いつ、どんな時も、どんな人に対しても態度が変わらない。今も昔も変わらない。取材の中で、そのような粟田評を、多くの人から聞いた。
語り口は饒舌(じょうぜつ)、聞き手としても一流で、関わる相手から次々と話を引き出していく。興が乗ると饒舌に拍車がかかり、周囲は笑いに包まれる。
しかし、そんな粟田節を繰り出しながら、肝心なところは決して明かさない用心深さが、その目の奥には流れている。本人が取材で漏らした自己像は、「基本は無口。これといった趣味もない。家では普通のおっさん」という、周囲のとらえ方とは距離を置いたものだった。「そんな人間がエラそうにした瞬間に、成功は逃げていきます」とも言った。
徒手空拳の身で20代から飲食業に取り組み、行っては戻りを繰り返してきた。その経験が、気さくでありながら老練、軽やかでありながら貪欲という二律となって、粟田の中に経営者の人格を作っている。
物語は1985年、バブル前夜に兵庫県のJR加古川駅前に開いた8坪の焼鳥店から始まった。
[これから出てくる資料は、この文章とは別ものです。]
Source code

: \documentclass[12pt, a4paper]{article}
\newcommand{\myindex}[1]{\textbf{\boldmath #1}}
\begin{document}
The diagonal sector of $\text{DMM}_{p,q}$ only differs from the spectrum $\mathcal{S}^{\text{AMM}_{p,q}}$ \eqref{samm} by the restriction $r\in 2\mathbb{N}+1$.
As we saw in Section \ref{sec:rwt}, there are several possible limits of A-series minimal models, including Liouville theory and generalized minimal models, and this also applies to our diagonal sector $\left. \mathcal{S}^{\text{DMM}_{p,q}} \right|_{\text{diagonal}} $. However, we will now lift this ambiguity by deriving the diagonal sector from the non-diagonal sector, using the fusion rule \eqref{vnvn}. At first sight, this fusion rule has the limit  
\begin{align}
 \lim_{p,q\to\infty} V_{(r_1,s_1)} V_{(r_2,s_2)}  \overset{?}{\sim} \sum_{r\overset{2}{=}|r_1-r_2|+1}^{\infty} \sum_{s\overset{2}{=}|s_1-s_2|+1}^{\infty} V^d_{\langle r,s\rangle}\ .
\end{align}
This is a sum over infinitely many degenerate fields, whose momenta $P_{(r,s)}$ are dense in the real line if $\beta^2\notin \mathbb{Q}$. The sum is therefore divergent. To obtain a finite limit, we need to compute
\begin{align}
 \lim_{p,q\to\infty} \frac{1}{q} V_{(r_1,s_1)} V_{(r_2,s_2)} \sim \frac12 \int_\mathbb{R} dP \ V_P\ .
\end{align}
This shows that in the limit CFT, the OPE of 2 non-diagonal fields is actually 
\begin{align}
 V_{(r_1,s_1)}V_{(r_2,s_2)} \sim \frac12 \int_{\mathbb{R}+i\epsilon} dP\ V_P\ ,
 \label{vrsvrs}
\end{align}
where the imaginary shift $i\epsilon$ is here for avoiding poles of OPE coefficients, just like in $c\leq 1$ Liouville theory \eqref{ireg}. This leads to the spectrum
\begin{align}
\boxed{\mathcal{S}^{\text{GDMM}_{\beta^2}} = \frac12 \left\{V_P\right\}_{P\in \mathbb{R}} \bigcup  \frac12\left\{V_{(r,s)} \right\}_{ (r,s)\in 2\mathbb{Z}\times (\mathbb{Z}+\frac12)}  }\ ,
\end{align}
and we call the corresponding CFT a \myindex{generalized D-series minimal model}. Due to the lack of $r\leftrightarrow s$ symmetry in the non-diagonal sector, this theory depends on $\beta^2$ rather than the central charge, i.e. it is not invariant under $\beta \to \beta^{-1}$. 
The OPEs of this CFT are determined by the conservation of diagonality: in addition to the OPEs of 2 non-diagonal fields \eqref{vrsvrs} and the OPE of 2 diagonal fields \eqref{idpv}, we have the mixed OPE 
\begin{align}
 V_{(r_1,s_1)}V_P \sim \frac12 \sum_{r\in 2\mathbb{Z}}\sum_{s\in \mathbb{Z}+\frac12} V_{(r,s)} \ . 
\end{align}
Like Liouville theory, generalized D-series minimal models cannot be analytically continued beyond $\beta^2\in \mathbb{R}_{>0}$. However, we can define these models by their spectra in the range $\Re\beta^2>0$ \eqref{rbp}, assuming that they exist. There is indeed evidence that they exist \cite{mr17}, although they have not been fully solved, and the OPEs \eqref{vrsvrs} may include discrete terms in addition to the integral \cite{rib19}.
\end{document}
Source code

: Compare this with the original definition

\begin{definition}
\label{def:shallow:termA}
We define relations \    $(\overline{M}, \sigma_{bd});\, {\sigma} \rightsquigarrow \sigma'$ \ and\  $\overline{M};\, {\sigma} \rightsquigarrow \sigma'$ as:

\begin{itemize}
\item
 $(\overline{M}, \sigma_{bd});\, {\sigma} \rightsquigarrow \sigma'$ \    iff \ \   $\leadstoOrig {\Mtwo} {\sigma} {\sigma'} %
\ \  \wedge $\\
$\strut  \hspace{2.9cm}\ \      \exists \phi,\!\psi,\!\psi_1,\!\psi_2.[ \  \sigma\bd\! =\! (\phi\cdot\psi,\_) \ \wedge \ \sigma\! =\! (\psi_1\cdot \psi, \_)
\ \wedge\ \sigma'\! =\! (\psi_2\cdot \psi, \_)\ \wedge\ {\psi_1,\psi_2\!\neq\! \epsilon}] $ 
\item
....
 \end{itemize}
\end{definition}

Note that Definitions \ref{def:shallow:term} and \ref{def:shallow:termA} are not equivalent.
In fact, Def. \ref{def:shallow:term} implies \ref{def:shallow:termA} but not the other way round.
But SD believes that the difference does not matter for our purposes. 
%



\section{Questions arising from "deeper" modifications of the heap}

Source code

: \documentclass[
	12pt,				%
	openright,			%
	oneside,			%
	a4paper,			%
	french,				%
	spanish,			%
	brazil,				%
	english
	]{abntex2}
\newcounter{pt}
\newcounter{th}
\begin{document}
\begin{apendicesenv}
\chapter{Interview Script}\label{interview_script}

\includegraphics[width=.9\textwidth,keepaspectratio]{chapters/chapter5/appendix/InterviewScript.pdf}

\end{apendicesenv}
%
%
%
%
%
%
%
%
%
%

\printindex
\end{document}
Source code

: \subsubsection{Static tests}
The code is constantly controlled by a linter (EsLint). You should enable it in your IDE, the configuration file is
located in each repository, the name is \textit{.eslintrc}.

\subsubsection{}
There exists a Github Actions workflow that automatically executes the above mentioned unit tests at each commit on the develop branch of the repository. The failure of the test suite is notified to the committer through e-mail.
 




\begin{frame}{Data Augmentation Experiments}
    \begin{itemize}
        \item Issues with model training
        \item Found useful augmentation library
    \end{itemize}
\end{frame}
神戸の警察官家庭に生まれた次男で、高校卒業時には自身も警察官の採用試験に受かっていた。しかし、敷かれたレールがしっくり来ずに、神戸市外国語大学の夜間部に入学。喫茶店でアルバイトをしている時に、飲食店の面白さに目覚めた。雑誌のサクセス特集に載っていた洋菓子店の社長が、芦屋の高台にある邸宅に住む様子を見て、「これや!」と意志が固まった。
大学を1年で中退して、トラック運転手の仕事で初期資金800万円を作った。いざ出店の際に、喫茶店から焼鳥店に業態を変えたのは、運転手時代に通っていた焼鳥屋台の雰囲気に心が動かされたからだ。深夜、焼鳥を味わいながら、若い店主とよもやま話をする時間は、疲れた心身をじんわりと癒やしてくれるものだった。
23歳で初めて持った店の名前は「トリドール三番館」。一生のうちに3店舗は出したいという思いが、そこに込められていた。
現実は厳しかった。近くに焼鳥の老舗があったこともあり、粟田の店は連日、閑古鳥が鳴く状態。時代が好景気に突入して、はしゃいだ空気が街に広がる中で一人、自分だけは取り残されている。悶々(もんもん)とした思いを抱きながら、「お客さまとは来ないもの。来ない人に来ていただくことが、どんなに大事なことか」という、商売人の覚悟を身に刻んだ。